* [EXERCISE] Every line of the records below that holds the word "stream" belongs in the answer.

* [DATASET EXCERPTS]
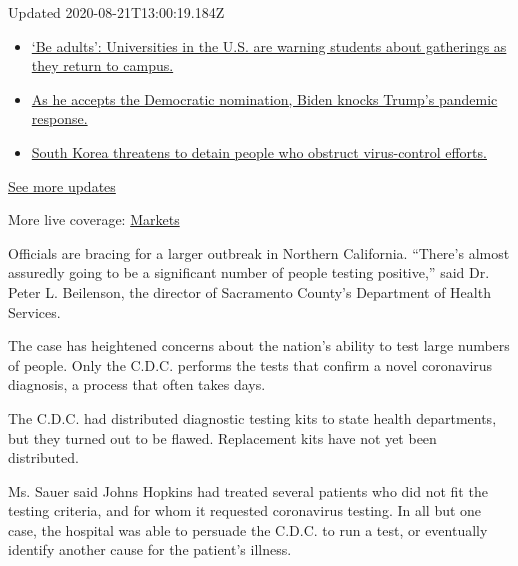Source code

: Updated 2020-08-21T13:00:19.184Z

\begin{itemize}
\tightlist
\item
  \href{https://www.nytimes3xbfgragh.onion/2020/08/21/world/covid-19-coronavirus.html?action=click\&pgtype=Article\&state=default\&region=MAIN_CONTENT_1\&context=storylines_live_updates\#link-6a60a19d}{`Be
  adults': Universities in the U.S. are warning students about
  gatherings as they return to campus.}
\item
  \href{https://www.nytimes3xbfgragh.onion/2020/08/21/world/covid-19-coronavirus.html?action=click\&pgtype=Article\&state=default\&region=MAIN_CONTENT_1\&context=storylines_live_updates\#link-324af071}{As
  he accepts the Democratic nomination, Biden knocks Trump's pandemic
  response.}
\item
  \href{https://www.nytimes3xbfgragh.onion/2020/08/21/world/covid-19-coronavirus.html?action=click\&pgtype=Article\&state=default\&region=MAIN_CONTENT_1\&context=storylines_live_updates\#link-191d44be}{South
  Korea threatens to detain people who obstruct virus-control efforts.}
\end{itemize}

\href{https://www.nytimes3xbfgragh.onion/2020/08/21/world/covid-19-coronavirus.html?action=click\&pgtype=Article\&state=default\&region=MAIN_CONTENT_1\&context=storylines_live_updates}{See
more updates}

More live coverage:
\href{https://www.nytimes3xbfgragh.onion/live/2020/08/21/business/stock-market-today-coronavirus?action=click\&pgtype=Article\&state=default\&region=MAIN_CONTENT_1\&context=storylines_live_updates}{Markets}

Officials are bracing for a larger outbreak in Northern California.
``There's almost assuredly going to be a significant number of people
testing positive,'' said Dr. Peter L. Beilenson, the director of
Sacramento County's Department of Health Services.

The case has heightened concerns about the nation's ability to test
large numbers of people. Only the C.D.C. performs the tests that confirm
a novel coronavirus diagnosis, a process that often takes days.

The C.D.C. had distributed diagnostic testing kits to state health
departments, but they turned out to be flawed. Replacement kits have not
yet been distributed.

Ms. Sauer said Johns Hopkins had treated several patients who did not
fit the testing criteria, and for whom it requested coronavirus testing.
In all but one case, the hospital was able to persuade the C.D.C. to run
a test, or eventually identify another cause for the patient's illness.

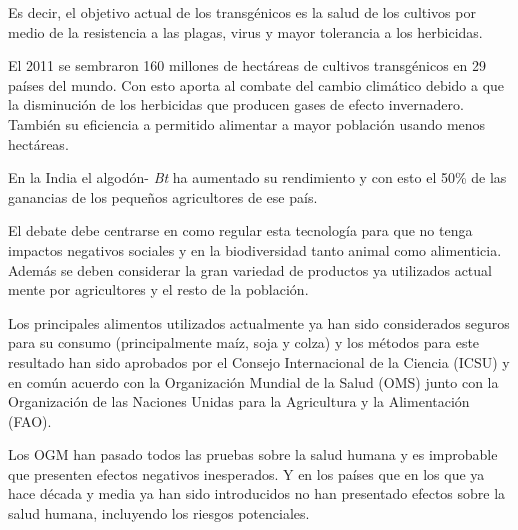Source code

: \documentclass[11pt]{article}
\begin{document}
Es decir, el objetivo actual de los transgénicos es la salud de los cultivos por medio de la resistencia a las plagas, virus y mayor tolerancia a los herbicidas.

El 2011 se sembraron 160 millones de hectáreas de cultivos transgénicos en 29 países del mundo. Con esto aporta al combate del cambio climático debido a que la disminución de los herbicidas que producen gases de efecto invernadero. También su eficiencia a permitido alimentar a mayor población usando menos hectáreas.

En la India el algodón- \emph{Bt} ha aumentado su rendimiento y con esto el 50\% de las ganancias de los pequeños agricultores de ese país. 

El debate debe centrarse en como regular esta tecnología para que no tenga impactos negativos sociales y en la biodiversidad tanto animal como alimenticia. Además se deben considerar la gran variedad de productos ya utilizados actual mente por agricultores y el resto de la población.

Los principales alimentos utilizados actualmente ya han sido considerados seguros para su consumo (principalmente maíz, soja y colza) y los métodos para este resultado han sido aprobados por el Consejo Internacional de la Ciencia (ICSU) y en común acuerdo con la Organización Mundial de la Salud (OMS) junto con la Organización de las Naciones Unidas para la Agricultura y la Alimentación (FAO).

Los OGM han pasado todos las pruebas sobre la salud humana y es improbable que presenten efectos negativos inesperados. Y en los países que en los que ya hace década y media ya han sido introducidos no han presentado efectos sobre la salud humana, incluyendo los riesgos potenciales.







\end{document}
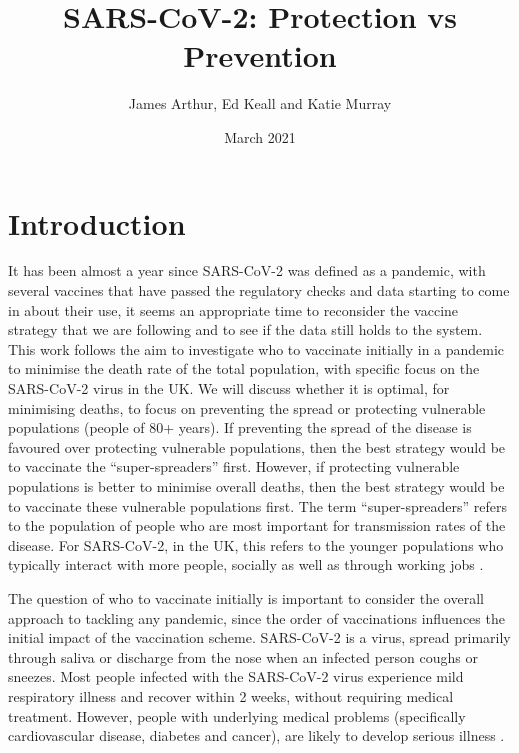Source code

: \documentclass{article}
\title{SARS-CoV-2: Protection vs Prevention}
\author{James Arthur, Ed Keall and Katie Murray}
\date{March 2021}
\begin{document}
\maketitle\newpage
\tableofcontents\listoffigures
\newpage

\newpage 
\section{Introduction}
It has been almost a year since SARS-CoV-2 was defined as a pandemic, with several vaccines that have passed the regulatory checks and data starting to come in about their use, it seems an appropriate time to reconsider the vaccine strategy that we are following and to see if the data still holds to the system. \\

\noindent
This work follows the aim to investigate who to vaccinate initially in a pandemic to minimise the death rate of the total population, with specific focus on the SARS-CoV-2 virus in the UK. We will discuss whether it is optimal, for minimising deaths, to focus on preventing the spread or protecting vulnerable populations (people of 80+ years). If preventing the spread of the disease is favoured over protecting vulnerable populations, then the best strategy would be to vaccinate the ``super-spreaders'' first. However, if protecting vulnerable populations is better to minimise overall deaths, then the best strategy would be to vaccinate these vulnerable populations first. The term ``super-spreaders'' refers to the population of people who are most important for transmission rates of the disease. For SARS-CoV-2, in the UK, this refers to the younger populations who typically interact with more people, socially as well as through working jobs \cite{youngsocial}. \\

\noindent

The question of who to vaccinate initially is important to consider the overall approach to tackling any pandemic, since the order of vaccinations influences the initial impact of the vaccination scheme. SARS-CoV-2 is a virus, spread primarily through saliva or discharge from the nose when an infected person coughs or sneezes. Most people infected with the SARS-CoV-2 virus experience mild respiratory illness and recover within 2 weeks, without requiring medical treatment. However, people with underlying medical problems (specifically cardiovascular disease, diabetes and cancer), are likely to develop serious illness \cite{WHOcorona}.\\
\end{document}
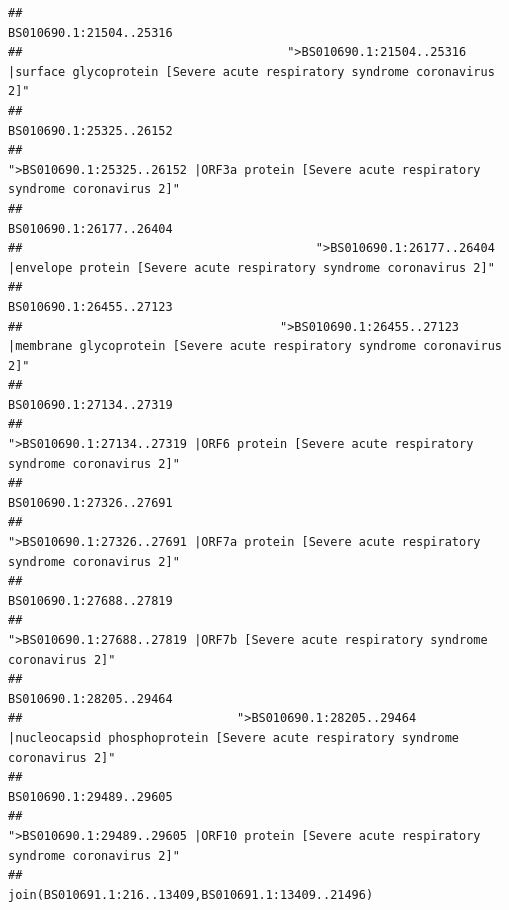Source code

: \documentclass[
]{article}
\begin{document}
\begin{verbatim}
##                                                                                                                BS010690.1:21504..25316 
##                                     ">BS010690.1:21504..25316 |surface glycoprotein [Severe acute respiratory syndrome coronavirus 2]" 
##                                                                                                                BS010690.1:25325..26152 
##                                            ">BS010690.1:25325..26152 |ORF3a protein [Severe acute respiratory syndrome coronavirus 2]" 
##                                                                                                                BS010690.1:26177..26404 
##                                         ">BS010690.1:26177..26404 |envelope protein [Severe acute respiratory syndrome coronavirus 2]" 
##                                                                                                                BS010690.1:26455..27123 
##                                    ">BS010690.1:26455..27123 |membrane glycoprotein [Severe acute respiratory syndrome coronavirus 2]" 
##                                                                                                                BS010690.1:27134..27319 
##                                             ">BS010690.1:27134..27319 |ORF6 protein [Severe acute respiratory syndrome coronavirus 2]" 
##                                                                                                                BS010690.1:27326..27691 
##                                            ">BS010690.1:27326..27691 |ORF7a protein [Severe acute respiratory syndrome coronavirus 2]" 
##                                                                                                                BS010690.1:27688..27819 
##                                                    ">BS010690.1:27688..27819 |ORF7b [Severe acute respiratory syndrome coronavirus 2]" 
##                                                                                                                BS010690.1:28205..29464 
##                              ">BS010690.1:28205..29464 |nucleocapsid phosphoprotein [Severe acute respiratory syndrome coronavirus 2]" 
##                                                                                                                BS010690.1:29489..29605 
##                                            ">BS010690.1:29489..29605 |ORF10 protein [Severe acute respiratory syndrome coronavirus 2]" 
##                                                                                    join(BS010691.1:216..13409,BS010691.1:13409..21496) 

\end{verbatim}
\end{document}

---

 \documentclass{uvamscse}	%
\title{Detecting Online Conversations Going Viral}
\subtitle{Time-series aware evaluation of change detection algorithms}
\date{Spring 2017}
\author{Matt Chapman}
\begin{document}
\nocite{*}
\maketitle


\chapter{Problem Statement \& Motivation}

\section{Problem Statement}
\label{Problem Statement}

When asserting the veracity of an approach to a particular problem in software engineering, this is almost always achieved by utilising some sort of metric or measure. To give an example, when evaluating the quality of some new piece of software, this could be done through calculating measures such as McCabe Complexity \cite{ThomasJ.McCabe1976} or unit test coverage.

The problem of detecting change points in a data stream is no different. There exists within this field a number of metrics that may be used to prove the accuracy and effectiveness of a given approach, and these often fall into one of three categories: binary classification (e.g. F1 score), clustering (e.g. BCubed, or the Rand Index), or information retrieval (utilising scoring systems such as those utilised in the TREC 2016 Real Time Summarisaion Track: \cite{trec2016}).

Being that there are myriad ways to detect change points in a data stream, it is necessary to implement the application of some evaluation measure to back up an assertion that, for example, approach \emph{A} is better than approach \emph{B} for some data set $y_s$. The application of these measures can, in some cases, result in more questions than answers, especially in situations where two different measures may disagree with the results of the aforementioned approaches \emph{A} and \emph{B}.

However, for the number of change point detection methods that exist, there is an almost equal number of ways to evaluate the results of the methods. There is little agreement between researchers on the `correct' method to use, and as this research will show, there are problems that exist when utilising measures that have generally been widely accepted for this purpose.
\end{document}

* [ANSWER TO THIS PROBLEM]
The problem of detecting change points in a data stream is no different. There exists within this field a number of metrics that may be used to prove the accuracy and effectiveness of a given approach, and these often fall into one of three categories: binary classification (e.g. F1 score), clustering (e.g. BCubed, or the Rand Index), or information retrieval (utilising scoring systems such as those utilised in the TREC 2016 Real Time Summarisaion Track: \cite{trec2016}).
Being that there are myriad ways to detect change points in a data stream, it is necessary to implement the application of some evaluation measure to back up an assertion that, for example, approach \emph{A} is better than approach \emph{B} for some data set $y_s$. The application of these measures can, in some cases, result in more questions than answers, especially in situations where two different measures may disagree with the results of the aforementioned approaches \emph{A} and \emph{B}.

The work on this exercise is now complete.